» WHAT YOU WILL DO
Reproduce the entries shown below only from the line with "- [ ] Create an HTML document" down to the line with "- [ ] Create a server side cookie", keeping both end lines and copying each one exactly.

==================================================

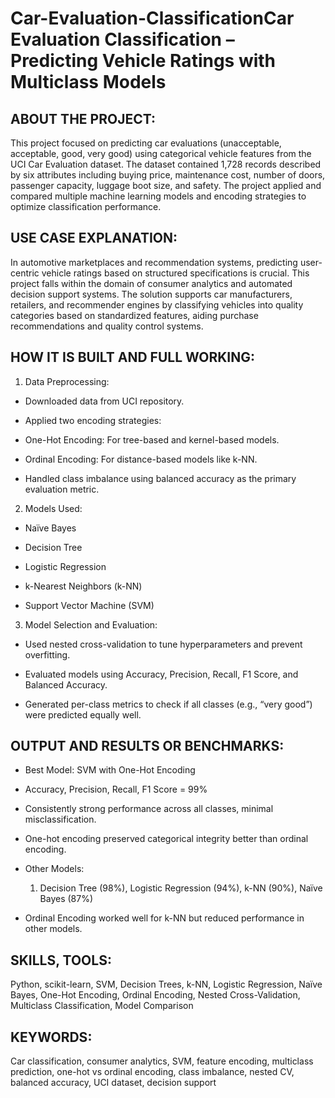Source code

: # Car-Evaluation-ClassificationCar Evaluation Classification – Predicting Vehicle Ratings with Multiclass Models

## ABOUT THE PROJECT:
This project focused on predicting car evaluations (unacceptable, acceptable, good, very good) using categorical vehicle features from the UCI Car Evaluation dataset. The dataset contained 1,728 records described by six attributes including buying price, maintenance cost, number of doors, passenger capacity, luggage boot size, and safety. The project applied and compared multiple machine learning models and encoding strategies to optimize classification performance.


## USE CASE EXPLANATION:
In automotive marketplaces and recommendation systems, predicting user-centric vehicle ratings based on structured specifications is crucial. This project falls within the domain of consumer analytics and automated decision support systems. The solution supports car manufacturers, retailers, and recommender engines by classifying vehicles into quality categories based on standardized features, aiding purchase recommendations and quality control systems.


## HOW IT IS BUILT AND FULL WORKING:

1. Data Preprocessing:

- Downloaded data from UCI repository.

- Applied two encoding strategies:

- One-Hot Encoding: For tree-based and kernel-based models.

- Ordinal Encoding: For distance-based models like k-NN.

- Handled class imbalance using balanced accuracy as the primary evaluation metric.


2. Models Used:

- Naïve Bayes

- Decision Tree

- Logistic Regression

- k-Nearest Neighbors (k-NN)

- Support Vector Machine (SVM)

3. Model Selection and Evaluation:

- Used nested cross-validation to tune hyperparameters and prevent overfitting.

- Evaluated models using Accuracy, Precision, Recall, F1 Score, and Balanced Accuracy.

- Generated per-class metrics to check if all classes (e.g., “very good”) were predicted equally well.


## OUTPUT AND RESULTS OR BENCHMARKS:

- Best Model: SVM with One-Hot Encoding

- Accuracy, Precision, Recall, F1 Score = 99%

- Consistently strong performance across all classes, minimal misclassification.

- One-hot encoding preserved categorical integrity better than ordinal encoding.

- Other Models:

    1. Decision Tree (98%), Logistic Regression (94%), k-NN (90%), Naïve Bayes (87%)

- Ordinal Encoding worked well for k-NN but reduced performance in other models.


## SKILLS, TOOLS:
Python, scikit-learn, SVM, Decision Trees, k-NN, Logistic Regression, Naïve Bayes, One-Hot Encoding, Ordinal Encoding, Nested Cross-Validation, Multiclass Classification, Model Comparison

## KEYWORDS:
Car classification, consumer analytics, SVM, feature encoding, multiclass prediction, one-hot vs ordinal encoding, class imbalance, nested CV, balanced accuracy, UCI dataset, decision support
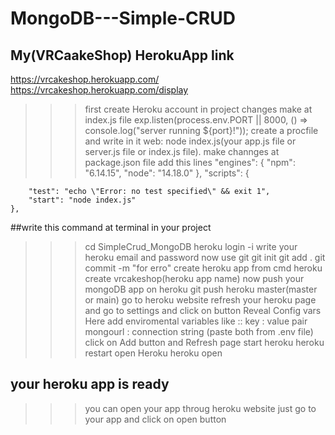 # MongoDB---Simple-CRUD

## My(VRCaakeShop) HerokuApp link 
https://vrcakeshop.herokuapp.com/
https://vrcakeshop.herokuapp.com/display


>>> first create Heroku account 
in project changes make at index.js file
>>>exp.listen(process.env.PORT || 8000, () => console.log("server running ${port}!"));
>>>create a procfile and write in it 
web: node index.js(your app.js file or server.js file or index.js file).
>>>make channges at package.json file add this lines
"engines": {
        "npm": "6.14.15",
        "node": "14.18.0"
    },
    "scripts": {

        "test": "echo \"Error: no test specified\" && exit 1",
        "start": "node index.js"
    },
##write this command at terminal in your project
>>>cd SimpleCrud_MongoDB
    heroku login -i 
    write your heroku email and password
>>>now use git
    git init
    git add .
    git commit -m "for erro"
>>>create heroku app from cmd
    heroku create vrcakeshop(heroku app name)
>>> now push your mongoDB app on heroku
    git push heroku master(master or main)
>>> go to heroku website 
    refresh your heroku page and go to settings
    and click on button Reveal Config vars
    Here add enviromental variables like ::
    key : value pair
    mongourl : connection string  (paste both from .env file)
    click on Add button and Refresh page
>>> start heroku
    heroku restart
>>> open Heroku
    heroku open
## your heroku app is ready
>>>you can open your app throug heroku website 
    just go to your app and click on open button

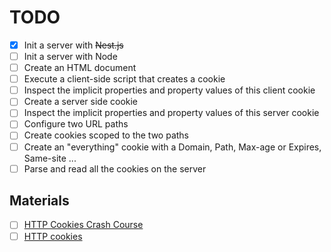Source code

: # TODO

- [x] Init a server with ~~Nest.js~~
- [ ] Init a server with Node
- [ ] Create an HTML document
- [ ] Execute a client-side script that creates a cookie
- [ ] Inspect the implicit properties and property values of this client cookie
- [ ] Create a server side cookie
- [ ] Inspect the implicit properties and property values of this server cookie
- [ ] Configure two URL paths
- [ ] Create cookies scoped to the two paths
- [ ] Create an "everything" cookie with a Domain, Path, Max-age or Expires, Same-site ...
- [ ] Parse and read all the cookies on the server

## Materials

- [ ] [HTTP Cookies Crash Course](https://www.youtube.com/watch?v=sovAIX4doOE)
- [ ] [HTTP cookies](https://developer.mozilla.org/en-US/docs/Web/HTTP/Cookies)
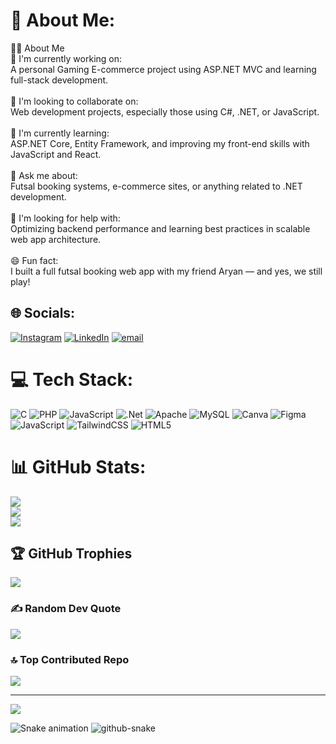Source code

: # 💫 About Me:
👨‍💻 About Me<br>🔭 I'm currently working on:<br>A personal Gaming E-commerce project using ASP.NET MVC and learning full-stack development.<br><br>🤝 I'm looking to collaborate on:<br>Web development projects, especially those using C#, .NET, or JavaScript.<br><br>🧠 I'm currently learning:<br>ASP.NET Core, Entity Framework, and improving my front-end skills with JavaScript and React.<br><br>💬 Ask me about:<br>Futsal booking systems, e-commerce sites, or anything related to .NET development.<br><br>🤔 I'm looking for help with:<br>Optimizing backend performance and learning best practices in scalable web app architecture.<br><br>😄 Fun fact:<br>I built a full futsal booking web app with my friend Aryan — and yes, we still play!


## 🌐 Socials:
[![Instagram](https://img.shields.io/badge/Instagram-%23E4405F.svg?logo=Instagram&logoColor=white)](https://instagram.com/mini_enemy) [![LinkedIn](https://img.shields.io/badge/LinkedIn-%230077B5.svg?logo=linkedin&logoColor=white)](https://linkedin.com/in/jatinbansal01) [![email](https://img.shields.io/badge/Email-D14836?logo=gmail&logoColor=white)](mailto:jatin.bansal12437@gmail.com) 

# 💻 Tech Stack:
![C](https://img.shields.io/badge/c-%2300599C.svg?style=for-the-badge&logo=c&logoColor=white) ![PHP](https://img.shields.io/badge/php-%23777BB4.svg?style=for-the-badge&logo=php&logoColor=white) ![JavaScript](https://img.shields.io/badge/javascript-%23323330.svg?style=for-the-badge&logo=javascript&logoColor=%23F7DF1E) ![.Net](https://img.shields.io/badge/.NET-5C2D91?style=for-the-badge&logo=.net&logoColor=white) ![Apache](https://img.shields.io/badge/apache-%23D42029.svg?style=for-the-badge&logo=apache&logoColor=white) ![MySQL](https://img.shields.io/badge/mysql-4479A1.svg?style=for-the-badge&logo=mysql&logoColor=white) ![Canva](https://img.shields.io/badge/Canva-%2300C4CC.svg?style=for-the-badge&logo=Canva&logoColor=white) ![Figma](https://img.shields.io/badge/figma-%23F24E1E.svg?style=for-the-badge&logo=figma&logoColor=white) ![JavaScript](https://img.shields.io/badge/javascript-%23323330.svg?style=for-the-badge&logo=javascript&logoColor=%23F7DF1E) ![TailwindCSS](https://img.shields.io/badge/tailwindcss-%2338B2AC.svg?style=for-the-badge&logo=tailwind-css&logoColor=white) ![HTML5](https://img.shields.io/badge/html5-%23E34F26.svg?style=for-the-badge&logo=html5&logoColor=white)
# 📊 GitHub Stats:
![](https://github-readme-stats.vercel.app/api?username=MiniEnemy&theme=dark&hide_border=false&include_all_commits=true&count_private=true)<br/>
![](https://nirzak-streak-stats.vercel.app/?user=MiniEnemy&theme=dark&hide_border=false)<br/>
![](https://github-readme-stats.vercel.app/api/top-langs/?username=MiniEnemy&theme=dark&hide_border=false&include_all_commits=true&count_private=true&layout=compact)

## 🏆 GitHub Trophies
![](https://github-profile-trophy.vercel.app/?username=MiniEnemy&theme=radical&no-frame=false&no-bg=true&margin-w=4)

### ✍️ Random Dev Quote
![](https://quotes-github-readme.vercel.app/api?type=horizontal&theme=radical)

### 🔝 Top Contributed Repo
![](https://github-contributor-stats.vercel.app/api?username=MiniEnemy&limit=5&theme=dark&combine_all_yearly_contributions=true)

---
[![](https://visitcount.itsvg.in/api?id=MiniEnemy&icon=1&color=0)](https://visitcount.itsvg.in)
<br clear="both">

<img src="https://raw.githubusercontent.com/aasis-io/MiniEnemy/output/snake.svg" alt="Snake animation" />

<picture>
  <source media="(prefers-color-scheme: dark)" srcset="https://raw.githubusercontent.com/MiniEnemy/MiniEnemy/output/github-snake-dark.svg" />
  <source media="(prefers-color-scheme: light)" srcset="https://raw.githubusercontent.com/MiniEnemy/MiniEnemy/output/github-snake.svg" />
  <img alt="github-snake" src="https://raw.githubusercontent.com/MiniEnemy/MiniEnemy/output/github-snake.svg" />
</picture>

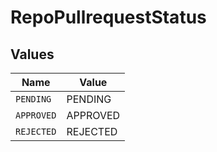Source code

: # RepoPullrequestStatus


## Values

| Name       | Value      |
| ---------- | ---------- |
| `PENDING`  | PENDING    |
| `APPROVED` | APPROVED   |
| `REJECTED` | REJECTED   |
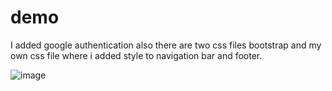 # demo
I added google authentication also there are two css files bootstrap and my own css file where i added style to navigation bar and footer.

![image](https://user-images.githubusercontent.com/56975146/128586860-b0b91359-bfb1-4cfd-bd59-ce9980c8334c.png)

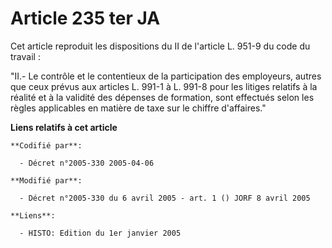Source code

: # Article 235 ter JA

Cet article reproduit les dispositions du II de l'article L. 951-9 du code du travail :

"II.- Le contrôle et le contentieux de la participation des employeurs, autres que ceux prévus aux articles L. 991-1 à L.
991-8 pour les litiges relatifs à la réalité et à la validité des dépenses de formation, sont effectués selon les règles
applicables en matière de taxe sur le chiffre d'affaires."

**Liens relatifs à cet article**

	**Codifié par**:

	  - Décret n°2005-330 2005-04-06

	**Modifié par**:

	  - Décret n°2005-330 du 6 avril 2005 - art. 1 () JORF 8 avril 2005

	**Liens**:

	  - HISTO: Edition du 1er janvier 2005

==================================================

» RESPONSE
- [ ] Create an HTML document
- [ ] Execute a client-side script that creates a cookie
- [ ] Inspect the implicit properties and property values of this client cookie
- [ ] Create a server side cookie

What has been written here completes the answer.